Stored data:

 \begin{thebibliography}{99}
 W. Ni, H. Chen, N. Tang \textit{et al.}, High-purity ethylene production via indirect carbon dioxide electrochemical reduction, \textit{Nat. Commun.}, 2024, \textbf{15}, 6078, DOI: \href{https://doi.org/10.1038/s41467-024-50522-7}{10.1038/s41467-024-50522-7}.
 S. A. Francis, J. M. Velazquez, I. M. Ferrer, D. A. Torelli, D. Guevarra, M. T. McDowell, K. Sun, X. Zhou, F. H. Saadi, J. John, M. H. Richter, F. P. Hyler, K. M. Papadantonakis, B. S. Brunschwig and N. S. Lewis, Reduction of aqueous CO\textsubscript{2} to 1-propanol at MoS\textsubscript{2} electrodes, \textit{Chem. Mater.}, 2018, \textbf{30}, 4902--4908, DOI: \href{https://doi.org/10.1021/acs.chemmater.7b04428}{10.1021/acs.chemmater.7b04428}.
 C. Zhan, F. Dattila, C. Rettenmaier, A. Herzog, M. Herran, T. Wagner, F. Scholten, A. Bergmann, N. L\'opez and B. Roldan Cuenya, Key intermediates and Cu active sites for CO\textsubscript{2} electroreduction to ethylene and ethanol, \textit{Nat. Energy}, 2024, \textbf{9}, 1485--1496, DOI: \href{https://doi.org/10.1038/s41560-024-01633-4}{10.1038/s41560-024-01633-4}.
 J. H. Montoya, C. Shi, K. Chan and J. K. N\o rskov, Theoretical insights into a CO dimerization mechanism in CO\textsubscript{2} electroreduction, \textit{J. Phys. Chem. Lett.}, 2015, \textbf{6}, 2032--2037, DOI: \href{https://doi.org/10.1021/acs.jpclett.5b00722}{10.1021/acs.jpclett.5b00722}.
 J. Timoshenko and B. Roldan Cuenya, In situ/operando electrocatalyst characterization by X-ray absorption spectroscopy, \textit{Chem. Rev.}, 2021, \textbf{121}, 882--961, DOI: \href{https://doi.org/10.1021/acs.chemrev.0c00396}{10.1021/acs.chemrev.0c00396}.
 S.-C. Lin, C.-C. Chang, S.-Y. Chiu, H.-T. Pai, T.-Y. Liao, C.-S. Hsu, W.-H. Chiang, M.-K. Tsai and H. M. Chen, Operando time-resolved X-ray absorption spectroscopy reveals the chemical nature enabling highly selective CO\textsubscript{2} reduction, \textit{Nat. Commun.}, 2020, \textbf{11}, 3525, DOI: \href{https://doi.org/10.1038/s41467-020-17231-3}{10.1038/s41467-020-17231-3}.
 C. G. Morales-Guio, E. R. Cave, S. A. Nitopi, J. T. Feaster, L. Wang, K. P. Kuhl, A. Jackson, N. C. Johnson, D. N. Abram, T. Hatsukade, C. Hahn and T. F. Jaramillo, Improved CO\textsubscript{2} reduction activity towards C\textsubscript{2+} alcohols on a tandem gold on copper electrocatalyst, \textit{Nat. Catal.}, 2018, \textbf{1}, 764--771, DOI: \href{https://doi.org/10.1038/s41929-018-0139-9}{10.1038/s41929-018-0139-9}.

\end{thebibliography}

# Description of the task
The expected result is every line above containing the string "absorption".

# Answer to this problem
 J. Timoshenko and B. Roldan Cuenya, In situ/operando electrocatalyst characterization by X-ray absorption spectroscopy, \textit{Chem. Rev.}, 2021, \textbf{121}, 882--961, DOI: \href{https://doi.org/10.1021/acs.chemrev.0c00396}{10.1021/acs.chemrev.0c00396}.
 S.-C. Lin, C.-C. Chang, S.-Y. Chiu, H.-T. Pai, T.-Y. Liao, C.-S. Hsu, W.-H. Chiang, M.-K. Tsai and H. M. Chen, Operando time-resolved X-ray absorption spectroscopy reveals the chemical nature enabling highly selective CO\textsubscript{2} reduction, \textit{Nat. Commun.}, 2020, \textbf{11}, 3525, DOI: \href{https://doi.org/10.1038/s41467-020-17231-3}{10.1038/s41467-020-17231-3}.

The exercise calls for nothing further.